New paging systems take the 'wait' out of 'waiter!'

By Francine Russo, Business 2.0 Magazine

(Business 2.0 Magazine) -- Even the best restaurant employees don't have eyes in the backs of their heads. The ESP wireless system may be the next best thing -- it connects staffers to diners and one another. ESP will roll out later this year at 84 restaurants, including those from the Applebee's, T.G.I. Friday's, and Fatz Cafe chains.

The waiter wears a Dick Tracy-style wrist device. He hands you a small disc, which you slip into a cell-phone-size hub on the table. When you click on the hub, his watch vibrates and summons him to your table.

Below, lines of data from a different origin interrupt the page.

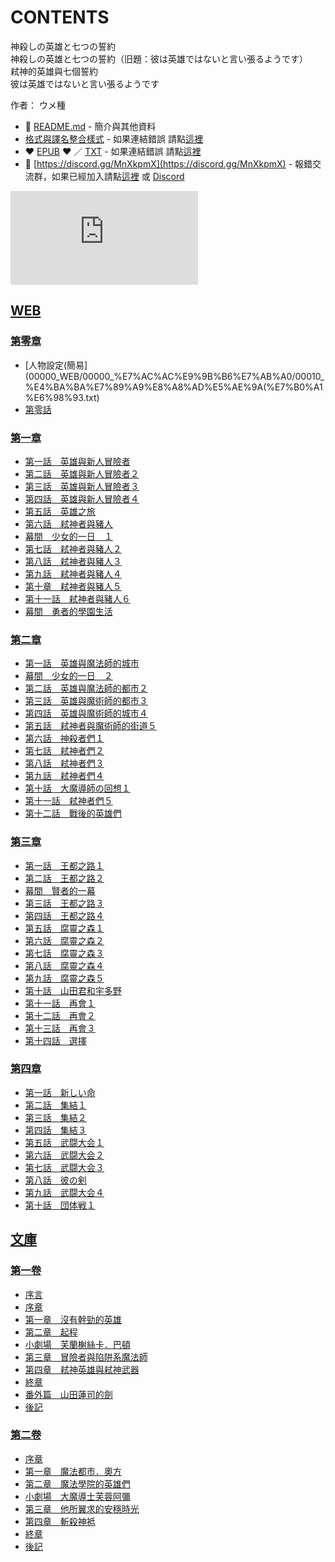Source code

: # CONTENTS

神殺しの英雄と七つの誓約  
神殺しの英雄と七つの誓約（旧題：彼は英雄ではないと言い張るようです）  
弒神的英雄與七個誓約  
彼は英雄ではないと言い張るようです  

作者： ウメ種  



- :closed_book: [README.md](README.md) - 簡介與其他資料
- [格式與譯名整合樣式](https://github.com/bluelovers/node-novel/blob/master/lib/locales/%E7%A5%9E%E6%AE%BA%E3%81%97%E3%81%AE%E8%8B%B1%E9%9B%84%E3%81%A8%E4%B8%83%E3%81%A4%E3%81%AE%E8%AA%93%E7%B4%84.ts) - 如果連結錯誤 請點[這裡](https://github.com/bluelovers/node-novel/blob/master/lib/locales/)
-  :heart: [EPUB](https://gitlab.com/demonovel/epub-txt/blob/master/dmzj/%E7%A5%9E%E6%AE%BA%E3%81%97%E3%81%AE%E8%8B%B1%E9%9B%84%E3%81%A8%E4%B8%83%E3%81%A4%E3%81%AE%E8%AA%93%E7%B4%84.epub) :heart:  ／ [TXT](https://gitlab.com/demonovel/epub-txt/blob/master/dmzj/out/%E7%A5%9E%E6%AE%BA%E3%81%97%E3%81%AE%E8%8B%B1%E9%9B%84%E3%81%A8%E4%B8%83%E3%81%A4%E3%81%AE%E8%AA%93%E7%B4%84.out.txt) - 如果連結錯誤 請點[這裡](https://gitlab.com/demonovel/epub-txt/blob/master/dmzj/)
- :mega: [https://discord.gg/MnXkpmX](https://discord.gg/MnXkpmX) - 報錯交流群，如果已經加入請點[這裡](https://discordapp.com/channels/467794087769014273/467794088285175809) 或 [Discord](https://discordapp.com/channels/@me)


![導航目錄](https://chart.apis.google.com/chart?cht=qr&chs=150x150&chl=https://gitlab.com/novel-group/txt-source/blob/master/dmzj/神殺しの英雄と七つの誓約/導航目錄.md "導航目錄")




## [WEB](00000_WEB)


### [第零章](00000_WEB/00000_%E7%AC%AC%E9%9B%B6%E7%AB%A0)

- [人物設定(簡易](00000_WEB/00000_%E7%AC%AC%E9%9B%B6%E7%AB%A0/00010_%E4%BA%BA%E7%89%A9%E8%A8%AD%E5%AE%9A(%E7%B0%A1%E6%98%93.txt)
- [第零話](00000_WEB/00000_%E7%AC%AC%E9%9B%B6%E7%AB%A0/00020_%E7%AC%AC%E9%9B%B6%E8%A9%B1.txt)

### [第一章](00000_WEB/00010_%E7%AC%AC%E4%B8%80%E7%AB%A0)

- [第一話　英雄與新人冒險者](00000_WEB/00010_%E7%AC%AC%E4%B8%80%E7%AB%A0/00010_%E7%AC%AC%E4%B8%80%E8%A9%B1%E3%80%80%E8%8B%B1%E9%9B%84%E8%88%87%E6%96%B0%E4%BA%BA%E5%86%92%E9%9A%AA%E8%80%85.txt)
- [第二話　英雄與新人冒險者２](00000_WEB/00010_%E7%AC%AC%E4%B8%80%E7%AB%A0/00020_%E7%AC%AC%E4%BA%8C%E8%A9%B1%E3%80%80%E8%8B%B1%E9%9B%84%E8%88%87%E6%96%B0%E4%BA%BA%E5%86%92%E9%9A%AA%E8%80%85%EF%BC%92.txt)
- [第三話　英雄與新人冒險者３](00000_WEB/00010_%E7%AC%AC%E4%B8%80%E7%AB%A0/00030_%E7%AC%AC%E4%B8%89%E8%A9%B1%E3%80%80%E8%8B%B1%E9%9B%84%E8%88%87%E6%96%B0%E4%BA%BA%E5%86%92%E9%9A%AA%E8%80%85%EF%BC%93.txt)
- [第四話　英雄與新人冒險者４](00000_WEB/00010_%E7%AC%AC%E4%B8%80%E7%AB%A0/00040_%E7%AC%AC%E5%9B%9B%E8%A9%B1%E3%80%80%E8%8B%B1%E9%9B%84%E8%88%87%E6%96%B0%E4%BA%BA%E5%86%92%E9%9A%AA%E8%80%85%EF%BC%94.txt)
- [第五話　英雄之旅](00000_WEB/00010_%E7%AC%AC%E4%B8%80%E7%AB%A0/00050_%E7%AC%AC%E4%BA%94%E8%A9%B1%E3%80%80%E8%8B%B1%E9%9B%84%E4%B9%8B%E6%97%85.txt)
- [第六話　弒神者與豬人](00000_WEB/00010_%E7%AC%AC%E4%B8%80%E7%AB%A0/00060_%E7%AC%AC%E5%85%AD%E8%A9%B1%E3%80%80%E5%BC%92%E7%A5%9E%E8%80%85%E8%88%87%E8%B1%AC%E4%BA%BA.txt)
- [幕間　少女的一日　１](00000_WEB/00010_%E7%AC%AC%E4%B8%80%E7%AB%A0/00070_%E5%B9%95%E9%96%93%E3%80%80%E5%B0%91%E5%A5%B3%E7%9A%84%E4%B8%80%E6%97%A5%E3%80%80%EF%BC%91.txt)
- [第七話　弒神者與豬人２](00000_WEB/00010_%E7%AC%AC%E4%B8%80%E7%AB%A0/00080_%E7%AC%AC%E4%B8%83%E8%A9%B1%E3%80%80%E5%BC%92%E7%A5%9E%E8%80%85%E8%88%87%E8%B1%AC%E4%BA%BA%EF%BC%92.txt)
- [第八話　弒神者與豬人３](00000_WEB/00010_%E7%AC%AC%E4%B8%80%E7%AB%A0/00090_%E7%AC%AC%E5%85%AB%E8%A9%B1%E3%80%80%E5%BC%92%E7%A5%9E%E8%80%85%E8%88%87%E8%B1%AC%E4%BA%BA%EF%BC%93.txt)
- [第九話　弒神者與豬人４](00000_WEB/00010_%E7%AC%AC%E4%B8%80%E7%AB%A0/00100_%E7%AC%AC%E4%B9%9D%E8%A9%B1%E3%80%80%E5%BC%92%E7%A5%9E%E8%80%85%E8%88%87%E8%B1%AC%E4%BA%BA%EF%BC%94.txt)
- [第十章　弒神者與豬人５](00000_WEB/00010_%E7%AC%AC%E4%B8%80%E7%AB%A0/00110_%E7%AC%AC%E5%8D%81%E7%AB%A0%E3%80%80%E5%BC%92%E7%A5%9E%E8%80%85%E8%88%87%E8%B1%AC%E4%BA%BA%EF%BC%95.txt)
- [第十一話　弒神者與豬人６](00000_WEB/00010_%E7%AC%AC%E4%B8%80%E7%AB%A0/00120_%E7%AC%AC%E5%8D%81%E4%B8%80%E8%A9%B1%E3%80%80%E5%BC%92%E7%A5%9E%E8%80%85%E8%88%87%E8%B1%AC%E4%BA%BA%EF%BC%96.txt)
- [幕間　勇者的學園生活](00000_WEB/00010_%E7%AC%AC%E4%B8%80%E7%AB%A0/00130_%E5%B9%95%E9%96%93%E3%80%80%E5%8B%87%E8%80%85%E7%9A%84%E5%AD%B8%E5%9C%92%E7%94%9F%E6%B4%BB.txt)

### [第二章](00000_WEB/00020_%E7%AC%AC%E4%BA%8C%E7%AB%A0)

- [第一話　英雄與魔法師的城市](00000_WEB/00020_%E7%AC%AC%E4%BA%8C%E7%AB%A0/00010_%E7%AC%AC%E4%B8%80%E8%A9%B1%E3%80%80%E8%8B%B1%E9%9B%84%E8%88%87%E9%AD%94%E6%B3%95%E5%B8%AB%E7%9A%84%E5%9F%8E%E5%B8%82.txt)
- [幕間　少女的一日　２](00000_WEB/00020_%E7%AC%AC%E4%BA%8C%E7%AB%A0/00020_%E5%B9%95%E9%96%93%E3%80%80%E5%B0%91%E5%A5%B3%E7%9A%84%E4%B8%80%E6%97%A5%E3%80%80%EF%BC%92.txt)
- [第二話　英雄與魔法師的都市２](00000_WEB/00020_%E7%AC%AC%E4%BA%8C%E7%AB%A0/00030_%E7%AC%AC%E4%BA%8C%E8%A9%B1%E3%80%80%E8%8B%B1%E9%9B%84%E8%88%87%E9%AD%94%E6%B3%95%E5%B8%AB%E7%9A%84%E9%83%BD%E5%B8%82%EF%BC%92.txt)
- [第三話　英雄與魔術師的都市３](00000_WEB/00020_%E7%AC%AC%E4%BA%8C%E7%AB%A0/00040_%E7%AC%AC%E4%B8%89%E8%A9%B1%E3%80%80%E8%8B%B1%E9%9B%84%E8%88%87%E9%AD%94%E8%A1%93%E5%B8%AB%E7%9A%84%E9%83%BD%E5%B8%82%EF%BC%93.txt)
- [第四話　英雄與魔術師的城市４](00000_WEB/00020_%E7%AC%AC%E4%BA%8C%E7%AB%A0/00050_%E7%AC%AC%E5%9B%9B%E8%A9%B1%E3%80%80%E8%8B%B1%E9%9B%84%E8%88%87%E9%AD%94%E8%A1%93%E5%B8%AB%E7%9A%84%E5%9F%8E%E5%B8%82%EF%BC%94.txt)
- [第五話　弒神者與魔術師的街道５](00000_WEB/00020_%E7%AC%AC%E4%BA%8C%E7%AB%A0/00060_%E7%AC%AC%E4%BA%94%E8%A9%B1%E3%80%80%E5%BC%92%E7%A5%9E%E8%80%85%E8%88%87%E9%AD%94%E8%A1%93%E5%B8%AB%E7%9A%84%E8%A1%97%E9%81%93%EF%BC%95.txt)
- [第六話　神殺者們１](00000_WEB/00020_%E7%AC%AC%E4%BA%8C%E7%AB%A0/00070_%E7%AC%AC%E5%85%AD%E8%A9%B1%E3%80%80%E7%A5%9E%E6%AE%BA%E8%80%85%E5%80%91%EF%BC%91.txt)
- [第七話　弒神者們２](00000_WEB/00020_%E7%AC%AC%E4%BA%8C%E7%AB%A0/00080_%E7%AC%AC%E4%B8%83%E8%A9%B1%E3%80%80%E5%BC%92%E7%A5%9E%E8%80%85%E5%80%91%EF%BC%92.txt)
- [第八話　弒神者們３](00000_WEB/00020_%E7%AC%AC%E4%BA%8C%E7%AB%A0/00090_%E7%AC%AC%E5%85%AB%E8%A9%B1%E3%80%80%E5%BC%92%E7%A5%9E%E8%80%85%E5%80%91%EF%BC%93.txt)
- [第九話　弒神者們４](00000_WEB/00020_%E7%AC%AC%E4%BA%8C%E7%AB%A0/00100_%E7%AC%AC%E4%B9%9D%E8%A9%B1%E3%80%80%E5%BC%92%E7%A5%9E%E8%80%85%E5%80%91%EF%BC%94.txt)
- [第十話　大魔導師の回想１](00000_WEB/00020_%E7%AC%AC%E4%BA%8C%E7%AB%A0/00110_%E7%AC%AC%E5%8D%81%E8%A9%B1%E3%80%80%E5%A4%A7%E9%AD%94%E5%B0%8E%E5%B8%AB%E3%81%AE%E5%9B%9E%E6%83%B3%EF%BC%91.txt)
- [第十一話　弒神者們５](00000_WEB/00020_%E7%AC%AC%E4%BA%8C%E7%AB%A0/00120_%E7%AC%AC%E5%8D%81%E4%B8%80%E8%A9%B1%E3%80%80%E5%BC%92%E7%A5%9E%E8%80%85%E5%80%91%EF%BC%95.txt)
- [第十二話　戰後的英雄們](00000_WEB/00020_%E7%AC%AC%E4%BA%8C%E7%AB%A0/00130_%E7%AC%AC%E5%8D%81%E4%BA%8C%E8%A9%B1%E3%80%80%E6%88%B0%E5%BE%8C%E7%9A%84%E8%8B%B1%E9%9B%84%E5%80%91.txt)

### [第三章](00000_WEB/00030_%E7%AC%AC%E4%B8%89%E7%AB%A0)

- [第一話　王都之路１](00000_WEB/00030_%E7%AC%AC%E4%B8%89%E7%AB%A0/00010_%E7%AC%AC%E4%B8%80%E8%A9%B1%E3%80%80%E7%8E%8B%E9%83%BD%E4%B9%8B%E8%B7%AF%EF%BC%91.txt)
- [第二話　王都之路２](00000_WEB/00030_%E7%AC%AC%E4%B8%89%E7%AB%A0/00020_%E7%AC%AC%E4%BA%8C%E8%A9%B1%E3%80%80%E7%8E%8B%E9%83%BD%E4%B9%8B%E8%B7%AF%EF%BC%92.txt)
- [幕間　賢者的一幕](00000_WEB/00030_%E7%AC%AC%E4%B8%89%E7%AB%A0/00030_%E5%B9%95%E9%96%93%E3%80%80%E8%B3%A2%E8%80%85%E7%9A%84%E4%B8%80%E5%B9%95.txt)
- [第三話　王都之路３](00000_WEB/00030_%E7%AC%AC%E4%B8%89%E7%AB%A0/00040_%E7%AC%AC%E4%B8%89%E8%A9%B1%E3%80%80%E7%8E%8B%E9%83%BD%E4%B9%8B%E8%B7%AF%EF%BC%93.txt)
- [第四話　王都之路４](00000_WEB/00030_%E7%AC%AC%E4%B8%89%E7%AB%A0/00050_%E7%AC%AC%E5%9B%9B%E8%A9%B1%E3%80%80%E7%8E%8B%E9%83%BD%E4%B9%8B%E8%B7%AF%EF%BC%94.txt)
- [第五話　腐靈之森１](00000_WEB/00030_%E7%AC%AC%E4%B8%89%E7%AB%A0/00060_%E7%AC%AC%E4%BA%94%E8%A9%B1%E3%80%80%E8%85%90%E9%9D%88%E4%B9%8B%E6%A3%AE%EF%BC%91.txt)
- [第六話　腐靈之森２](00000_WEB/00030_%E7%AC%AC%E4%B8%89%E7%AB%A0/00070_%E7%AC%AC%E5%85%AD%E8%A9%B1%E3%80%80%E8%85%90%E9%9D%88%E4%B9%8B%E6%A3%AE%EF%BC%92.txt)
- [第七話　腐靈之森３](00000_WEB/00030_%E7%AC%AC%E4%B8%89%E7%AB%A0/00080_%E7%AC%AC%E4%B8%83%E8%A9%B1%E3%80%80%E8%85%90%E9%9D%88%E4%B9%8B%E6%A3%AE%EF%BC%93.txt)
- [第八話　腐靈之森４](00000_WEB/00030_%E7%AC%AC%E4%B8%89%E7%AB%A0/00090_%E7%AC%AC%E5%85%AB%E8%A9%B1%E3%80%80%E8%85%90%E9%9D%88%E4%B9%8B%E6%A3%AE%EF%BC%94.txt)
- [第九話　腐靈之森５](00000_WEB/00030_%E7%AC%AC%E4%B8%89%E7%AB%A0/00100_%E7%AC%AC%E4%B9%9D%E8%A9%B1%E3%80%80%E8%85%90%E9%9D%88%E4%B9%8B%E6%A3%AE%EF%BC%95.txt)
- [第十話　山田君和宇多野](00000_WEB/00030_%E7%AC%AC%E4%B8%89%E7%AB%A0/00110_%E7%AC%AC%E5%8D%81%E8%A9%B1%E3%80%80%E5%B1%B1%E7%94%B0%E5%90%9B%E5%92%8C%E5%AE%87%E5%A4%9A%E9%87%8E.txt)
- [第十一話　再會１](00000_WEB/00030_%E7%AC%AC%E4%B8%89%E7%AB%A0/00120_%E7%AC%AC%E5%8D%81%E4%B8%80%E8%A9%B1%E3%80%80%E5%86%8D%E6%9C%83%EF%BC%91.txt)
- [第十二話　再會２](00000_WEB/00030_%E7%AC%AC%E4%B8%89%E7%AB%A0/00130_%E7%AC%AC%E5%8D%81%E4%BA%8C%E8%A9%B1%E3%80%80%E5%86%8D%E6%9C%83%EF%BC%92.txt)
- [第十三話　再會３](00000_WEB/00030_%E7%AC%AC%E4%B8%89%E7%AB%A0/00140_%E7%AC%AC%E5%8D%81%E4%B8%89%E8%A9%B1%E3%80%80%E5%86%8D%E6%9C%83%EF%BC%93.txt)
- [第十四話　選擇](00000_WEB/00030_%E7%AC%AC%E4%B8%89%E7%AB%A0/00150_%E7%AC%AC%E5%8D%81%E5%9B%9B%E8%A9%B1%E3%80%80%E9%81%B8%E6%93%87.txt)

### [第四章](00000_WEB/00040_%E7%AC%AC%E5%9B%9B%E7%AB%A0)

- [第一話　新しい命](00000_WEB/00040_%E7%AC%AC%E5%9B%9B%E7%AB%A0/00010_%E7%AC%AC%E4%B8%80%E8%A9%B1%E3%80%80%E6%96%B0%E3%81%97%E3%81%84%E5%91%BD.txt)
- [第二話　集結１](00000_WEB/00040_%E7%AC%AC%E5%9B%9B%E7%AB%A0/00020_%E7%AC%AC%E4%BA%8C%E8%A9%B1%E3%80%80%E9%9B%86%E7%B5%90%EF%BC%91.txt)
- [第三話　集結２](00000_WEB/00040_%E7%AC%AC%E5%9B%9B%E7%AB%A0/00030_%E7%AC%AC%E4%B8%89%E8%A9%B1%E3%80%80%E9%9B%86%E7%B5%90%EF%BC%92.txt)
- [第四話　集結３](00000_WEB/00040_%E7%AC%AC%E5%9B%9B%E7%AB%A0/00040_%E7%AC%AC%E5%9B%9B%E8%A9%B1%E3%80%80%E9%9B%86%E7%B5%90%EF%BC%93.txt)
- [第五話　武闘大会１](00000_WEB/00040_%E7%AC%AC%E5%9B%9B%E7%AB%A0/00050_%E7%AC%AC%E4%BA%94%E8%A9%B1%E3%80%80%E6%AD%A6%E9%97%98%E5%A4%A7%E4%BC%9A%EF%BC%91.txt)
- [第六話　武闘大会２](00000_WEB/00040_%E7%AC%AC%E5%9B%9B%E7%AB%A0/00060_%E7%AC%AC%E5%85%AD%E8%A9%B1%E3%80%80%E6%AD%A6%E9%97%98%E5%A4%A7%E4%BC%9A%EF%BC%92.txt)
- [第七話　武闘大会３](00000_WEB/00040_%E7%AC%AC%E5%9B%9B%E7%AB%A0/00070_%E7%AC%AC%E4%B8%83%E8%A9%B1%E3%80%80%E6%AD%A6%E9%97%98%E5%A4%A7%E4%BC%9A%EF%BC%93.txt)
- [第八話　彼の剣](00000_WEB/00040_%E7%AC%AC%E5%9B%9B%E7%AB%A0/00080_%E7%AC%AC%E5%85%AB%E8%A9%B1%E3%80%80%E5%BD%BC%E3%81%AE%E5%89%A3.txt)
- [第九話　武闘大会４](00000_WEB/00040_%E7%AC%AC%E5%9B%9B%E7%AB%A0/00090_%E7%AC%AC%E4%B9%9D%E8%A9%B1%E3%80%80%E6%AD%A6%E9%97%98%E5%A4%A7%E4%BC%9A%EF%BC%94.txt)
- [第十話　団体戦１](00000_WEB/00040_%E7%AC%AC%E5%9B%9B%E7%AB%A0/00100_%E7%AC%AC%E5%8D%81%E8%A9%B1%E3%80%80%E5%9B%A3%E4%BD%93%E6%88%A6%EF%BC%91.txt)


## [文庫](00000_%E6%96%87%E5%BA%AB)


### [第一卷](00000_%E6%96%87%E5%BA%AB/00000_%E7%AC%AC%E4%B8%80%E5%8D%B7)

- [序言](00000_%E6%96%87%E5%BA%AB/00000_%E7%AC%AC%E4%B8%80%E5%8D%B7/00010_%E5%BA%8F%E8%A8%80.txt)
- [序章](00000_%E6%96%87%E5%BA%AB/00000_%E7%AC%AC%E4%B8%80%E5%8D%B7/00020_%E5%BA%8F%E7%AB%A0.txt)
- [第一章　沒有幹勁的英雄](00000_%E6%96%87%E5%BA%AB/00000_%E7%AC%AC%E4%B8%80%E5%8D%B7/00030_%E7%AC%AC%E4%B8%80%E7%AB%A0%E3%80%80%E6%B2%92%E6%9C%89%E5%B9%B9%E5%8B%81%E7%9A%84%E8%8B%B1%E9%9B%84.txt)
- [第二章　起程](00000_%E6%96%87%E5%BA%AB/00000_%E7%AC%AC%E4%B8%80%E5%8D%B7/00040_%E7%AC%AC%E4%BA%8C%E7%AB%A0%E3%80%80%E8%B5%B7%E7%A8%8B.txt)
- [小劇場　芙蘭榭絲卡．巴頓](00000_%E6%96%87%E5%BA%AB/00000_%E7%AC%AC%E4%B8%80%E5%8D%B7/00050_%E5%B0%8F%E5%8A%87%E5%A0%B4%E3%80%80%E8%8A%99%E8%98%AD%E6%A6%AD%E7%B5%B2%E5%8D%A1%EF%BC%8E%E5%B7%B4%E9%A0%93.txt)
- [第三章　冒險者與陷阱系魔法師](00000_%E6%96%87%E5%BA%AB/00000_%E7%AC%AC%E4%B8%80%E5%8D%B7/00060_%E7%AC%AC%E4%B8%89%E7%AB%A0%E3%80%80%E5%86%92%E9%9A%AA%E8%80%85%E8%88%87%E9%99%B7%E9%98%B1%E7%B3%BB%E9%AD%94%E6%B3%95%E5%B8%AB.txt)
- [第四章　弒神英雄與弒神武器](00000_%E6%96%87%E5%BA%AB/00000_%E7%AC%AC%E4%B8%80%E5%8D%B7/00070_%E7%AC%AC%E5%9B%9B%E7%AB%A0%E3%80%80%E5%BC%92%E7%A5%9E%E8%8B%B1%E9%9B%84%E8%88%87%E5%BC%92%E7%A5%9E%E6%AD%A6%E5%99%A8.txt)
- [終章](00000_%E6%96%87%E5%BA%AB/00000_%E7%AC%AC%E4%B8%80%E5%8D%B7/00080_%E7%B5%82%E7%AB%A0.txt)
- [番外篇　山田蓮司的劍](00000_%E6%96%87%E5%BA%AB/00000_%E7%AC%AC%E4%B8%80%E5%8D%B7/00090_%E7%95%AA%E5%A4%96%E7%AF%87%E3%80%80%E5%B1%B1%E7%94%B0%E8%93%AE%E5%8F%B8%E7%9A%84%E5%8A%8D.txt)
- [後記](00000_%E6%96%87%E5%BA%AB/00000_%E7%AC%AC%E4%B8%80%E5%8D%B7/00100_%E5%BE%8C%E8%A8%98.txt)

### [第二卷](00000_%E6%96%87%E5%BA%AB/00010_%E7%AC%AC%E4%BA%8C%E5%8D%B7)

- [序章](00000_%E6%96%87%E5%BA%AB/00010_%E7%AC%AC%E4%BA%8C%E5%8D%B7/00020_%E5%BA%8F%E7%AB%A0.txt)
- [第一章　魔法都市．奧方](00000_%E6%96%87%E5%BA%AB/00010_%E7%AC%AC%E4%BA%8C%E5%8D%B7/00030_%E7%AC%AC%E4%B8%80%E7%AB%A0%E3%80%80%E9%AD%94%E6%B3%95%E9%83%BD%E5%B8%82%EF%BC%8E%E5%A5%A7%E6%96%B9.txt)
- [第二章　魔法學院的英雄們](00000_%E6%96%87%E5%BA%AB/00010_%E7%AC%AC%E4%BA%8C%E5%8D%B7/00040_%E7%AC%AC%E4%BA%8C%E7%AB%A0%E3%80%80%E9%AD%94%E6%B3%95%E5%AD%B8%E9%99%A2%E7%9A%84%E8%8B%B1%E9%9B%84%E5%80%91.txt)
- [小劇場　大魔導士芙蓉阿彌](00000_%E6%96%87%E5%BA%AB/00010_%E7%AC%AC%E4%BA%8C%E5%8D%B7/00050_%E5%B0%8F%E5%8A%87%E5%A0%B4%E3%80%80%E5%A4%A7%E9%AD%94%E5%B0%8E%E5%A3%AB%E8%8A%99%E8%93%89%E9%98%BF%E5%BD%8C.txt)
- [第三章　他所翼求的安穩時光](00000_%E6%96%87%E5%BA%AB/00010_%E7%AC%AC%E4%BA%8C%E5%8D%B7/00060_%E7%AC%AC%E4%B8%89%E7%AB%A0%E3%80%80%E4%BB%96%E6%89%80%E7%BF%BC%E6%B1%82%E7%9A%84%E5%AE%89%E7%A9%A9%E6%99%82%E5%85%89.txt)
- [第四章　斬殺神袛](00000_%E6%96%87%E5%BA%AB/00010_%E7%AC%AC%E4%BA%8C%E5%8D%B7/00070_%E7%AC%AC%E5%9B%9B%E7%AB%A0%E3%80%80%E6%96%AC%E6%AE%BA%E7%A5%9E%E8%A2%9B.txt)
- [終章](00000_%E6%96%87%E5%BA%AB/00010_%E7%AC%AC%E4%BA%8C%E5%8D%B7/00080_%E7%B5%82%E7%AB%A0.txt)
- [後記](00000_%E6%96%87%E5%BA%AB/00010_%E7%AC%AC%E4%BA%8C%E5%8D%B7/00090_%E5%BE%8C%E8%A8%98.txt)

The kitchen buzzes him to pick up your food; he alerts the busboy when you leave.

Privately held ESP Systems, in Charlotte, N.C., is the brainchild of Devin Green, a former investment banker angry with slow restaurant service. "ESP empowers diners," he says. The 200,000 full-service restaurants in the United States could offer a lot of empowerment to ESP too. Subscription costs are based on the number of restaurants and size of waitstaff.

"I would get this in a minute," says Lloyd Gordon, president of GEC Consultants in Skokie, Ill. "Restaurants rely on a helter-skelter combination of a kitchen lightboard, a waiter pager, a tabletop lamp, or nothing at all." Chain restaurants, which put a premium on speed, seem to agree. ESP Systems has grown from a one-man band to a company with 19 employees in just two years.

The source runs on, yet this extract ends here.